Outro dia li uma definição interessante do prolífico autor e renomado palestrista, Gustavo Razzetti. Num artigo para a revista Psychology Today ele diz que aprender nem sempre é sobre adquirir novas ideias mas algumas vezes trata-se de se libertar de velhas ideias. Ele lembra que em um cenário de mudanças rápidas e constantes como o atual, tanto em níveis pessoais como profissionais, aceitar mudanças se tornou mais do que uma opção, mas condição necessária para o sucesso.
Segundo ele, adaptar-se ao novo geralmente exige uma mudança significativa em nossos padrões de pensamento, marcada por um processo poderoso e transformador: a desaprendizagem. A ideia, aliás, tem sido a bola da vez em ambientes corporativos já por algum tempo.
Razzetti acredita que como sociedade colocamos muita ênfase em adicionar sempre mais conceitos e informação, quando na verdade isso muitas vezes dificulta o aprendizado. Para ilustrar o desaprender, Razzetti recorre a um continho da filosofia Zen, que usa a imagem de uma xícara cheia, na qual é impossível colocar chá fresquinho, a menos que seja esvaziada primeiro.
Não gosta de chá e precisa de outra imagem? OK. Pense num armário repleto de roupas antigas, que você raramente ou nunca usa. Para que possa colocar lá outras peças, que lhe sirvam melhor, primeiro tem de abrir espaço para elas e portanto precisa se desfazer das que tem.
É evidente que não se pode levar a metáfora ao pé da letra. Porque neste caso teríamos de concordar que se desfazer de uma ideia ou conceito seria algumas vezes como desperdiçar algo que ainda é bom e útil. E o fato é que, aqui, estamos tratando daquilo que abandonamos por não ser ou nunca ter sido bom, pra começo de conversa. Abordaremos algumas exceções ao final do texto.
Pragmaticamente falando, além de conceitos e ideias que precisam ser desaprendidos, a forma como fazemos as coisas também precisa ser revista.
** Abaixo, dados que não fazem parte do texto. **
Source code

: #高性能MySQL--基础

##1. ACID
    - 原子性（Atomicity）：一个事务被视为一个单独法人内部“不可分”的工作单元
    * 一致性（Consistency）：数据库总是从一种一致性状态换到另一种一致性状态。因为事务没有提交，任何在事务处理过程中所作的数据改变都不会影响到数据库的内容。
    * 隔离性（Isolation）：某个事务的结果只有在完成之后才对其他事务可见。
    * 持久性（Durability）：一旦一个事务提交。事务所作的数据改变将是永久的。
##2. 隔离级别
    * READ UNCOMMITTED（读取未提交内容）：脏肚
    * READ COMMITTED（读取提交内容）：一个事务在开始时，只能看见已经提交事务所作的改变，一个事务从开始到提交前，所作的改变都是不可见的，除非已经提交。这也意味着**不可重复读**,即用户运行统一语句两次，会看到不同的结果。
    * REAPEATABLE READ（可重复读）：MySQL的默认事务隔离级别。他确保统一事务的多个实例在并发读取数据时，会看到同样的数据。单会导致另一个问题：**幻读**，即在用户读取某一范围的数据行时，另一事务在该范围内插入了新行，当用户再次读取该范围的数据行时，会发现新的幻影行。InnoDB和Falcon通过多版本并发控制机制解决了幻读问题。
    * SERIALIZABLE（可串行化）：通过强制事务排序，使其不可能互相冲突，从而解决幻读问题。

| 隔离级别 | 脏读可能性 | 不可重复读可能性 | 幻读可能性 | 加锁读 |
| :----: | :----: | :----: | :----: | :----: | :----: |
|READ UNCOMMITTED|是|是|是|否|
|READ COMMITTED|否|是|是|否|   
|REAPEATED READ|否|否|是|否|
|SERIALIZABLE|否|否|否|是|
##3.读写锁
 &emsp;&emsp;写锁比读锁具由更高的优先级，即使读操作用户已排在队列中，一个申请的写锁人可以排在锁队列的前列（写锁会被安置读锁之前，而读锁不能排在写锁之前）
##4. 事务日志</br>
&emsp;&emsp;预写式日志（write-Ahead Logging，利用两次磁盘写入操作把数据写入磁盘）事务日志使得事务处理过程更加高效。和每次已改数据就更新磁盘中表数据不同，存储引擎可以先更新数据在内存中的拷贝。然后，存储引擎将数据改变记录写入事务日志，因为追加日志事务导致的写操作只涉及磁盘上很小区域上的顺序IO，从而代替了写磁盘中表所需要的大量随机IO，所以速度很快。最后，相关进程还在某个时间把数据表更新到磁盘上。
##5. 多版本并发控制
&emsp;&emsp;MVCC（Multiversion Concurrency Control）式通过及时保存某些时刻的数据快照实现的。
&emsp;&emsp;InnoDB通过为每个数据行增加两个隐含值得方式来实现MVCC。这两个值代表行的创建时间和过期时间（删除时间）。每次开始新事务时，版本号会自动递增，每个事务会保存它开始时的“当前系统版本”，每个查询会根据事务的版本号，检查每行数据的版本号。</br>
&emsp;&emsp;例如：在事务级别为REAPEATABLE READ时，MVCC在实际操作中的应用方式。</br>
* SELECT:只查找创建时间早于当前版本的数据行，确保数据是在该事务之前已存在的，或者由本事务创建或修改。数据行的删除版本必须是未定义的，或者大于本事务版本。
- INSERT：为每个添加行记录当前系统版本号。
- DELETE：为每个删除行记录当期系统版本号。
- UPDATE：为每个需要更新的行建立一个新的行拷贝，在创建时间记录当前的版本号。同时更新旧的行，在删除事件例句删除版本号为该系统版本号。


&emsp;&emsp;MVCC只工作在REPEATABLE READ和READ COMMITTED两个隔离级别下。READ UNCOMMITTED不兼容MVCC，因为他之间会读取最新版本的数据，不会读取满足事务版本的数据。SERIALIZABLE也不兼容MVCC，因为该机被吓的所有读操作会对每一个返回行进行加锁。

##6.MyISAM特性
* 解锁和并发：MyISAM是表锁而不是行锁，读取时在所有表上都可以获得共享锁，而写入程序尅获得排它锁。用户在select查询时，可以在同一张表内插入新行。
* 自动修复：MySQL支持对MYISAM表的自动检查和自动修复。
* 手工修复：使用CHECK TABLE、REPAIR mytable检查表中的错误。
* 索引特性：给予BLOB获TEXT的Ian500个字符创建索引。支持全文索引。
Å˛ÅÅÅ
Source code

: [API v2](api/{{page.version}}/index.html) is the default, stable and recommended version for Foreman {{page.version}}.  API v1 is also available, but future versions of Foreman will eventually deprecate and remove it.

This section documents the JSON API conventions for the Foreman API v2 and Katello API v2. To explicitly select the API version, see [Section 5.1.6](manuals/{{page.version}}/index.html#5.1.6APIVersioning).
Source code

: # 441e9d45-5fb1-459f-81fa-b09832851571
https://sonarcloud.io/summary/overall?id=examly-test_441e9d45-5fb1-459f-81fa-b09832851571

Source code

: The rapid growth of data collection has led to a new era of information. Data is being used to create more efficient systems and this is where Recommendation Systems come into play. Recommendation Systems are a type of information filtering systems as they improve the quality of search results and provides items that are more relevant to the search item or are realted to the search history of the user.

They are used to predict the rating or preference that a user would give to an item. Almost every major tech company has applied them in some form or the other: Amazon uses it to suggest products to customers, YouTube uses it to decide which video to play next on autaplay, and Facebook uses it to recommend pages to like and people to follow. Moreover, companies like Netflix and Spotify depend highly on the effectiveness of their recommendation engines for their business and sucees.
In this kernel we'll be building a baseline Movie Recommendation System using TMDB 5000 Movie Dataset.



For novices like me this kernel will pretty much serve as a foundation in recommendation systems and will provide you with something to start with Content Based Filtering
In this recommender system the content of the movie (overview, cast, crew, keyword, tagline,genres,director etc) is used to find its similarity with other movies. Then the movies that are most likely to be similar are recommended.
A manufatura de certos produtos, o gerenciamento de recursos materiais e humanos, o design de aprendizado, enfim, tudo isso se associa a ideias que necessitam ser desaprendidas e reaprendidas, porque senão a gente continua repetindo o que não faz mais sentido.

Dissonância cognitiva
Há várias outras analogias possíveis, mas para entender o conceito de uma forma um pouco mais profunda talvez seja melhor nos valermos do processo que geralmente ou em muitos casos precede o aprendizado.
Há hoje vasta bibliografia afirmando que o aprendizado geralmente se dá a partir do desconforto. Por isso temos ouvido mais e mais sobre a necessidade de sairmos da nossa zona de conforto. A banalização dessa ideia leva muita gente a desconsiderá-la, ou enxergá-la como lugar comum, modismo. É preciso, no entanto, ir ao âmago da questão.
O desconforto que pode estar na gênese do aprendizado é experimentado quando somos expostos a novas formas de ver o mundo e esses conceitos batem de frente com o que já temos como ‘verdade’ pré-estabelecida, ou seja, quando acontece um tipo de dissonância. Quando aprendemos algo, buscamos a consonância cognitiva e/ou emocional (um alinhamento) com aquilo que já acreditamos ou aprendemos antes. A dissonância, ou discordância, é o que causa desconforto. E é a partir deste conflito e posterior análise e comparação que temos a oportunidade de nos desapegarmos do que parecia fixo e aprendermos algo novo.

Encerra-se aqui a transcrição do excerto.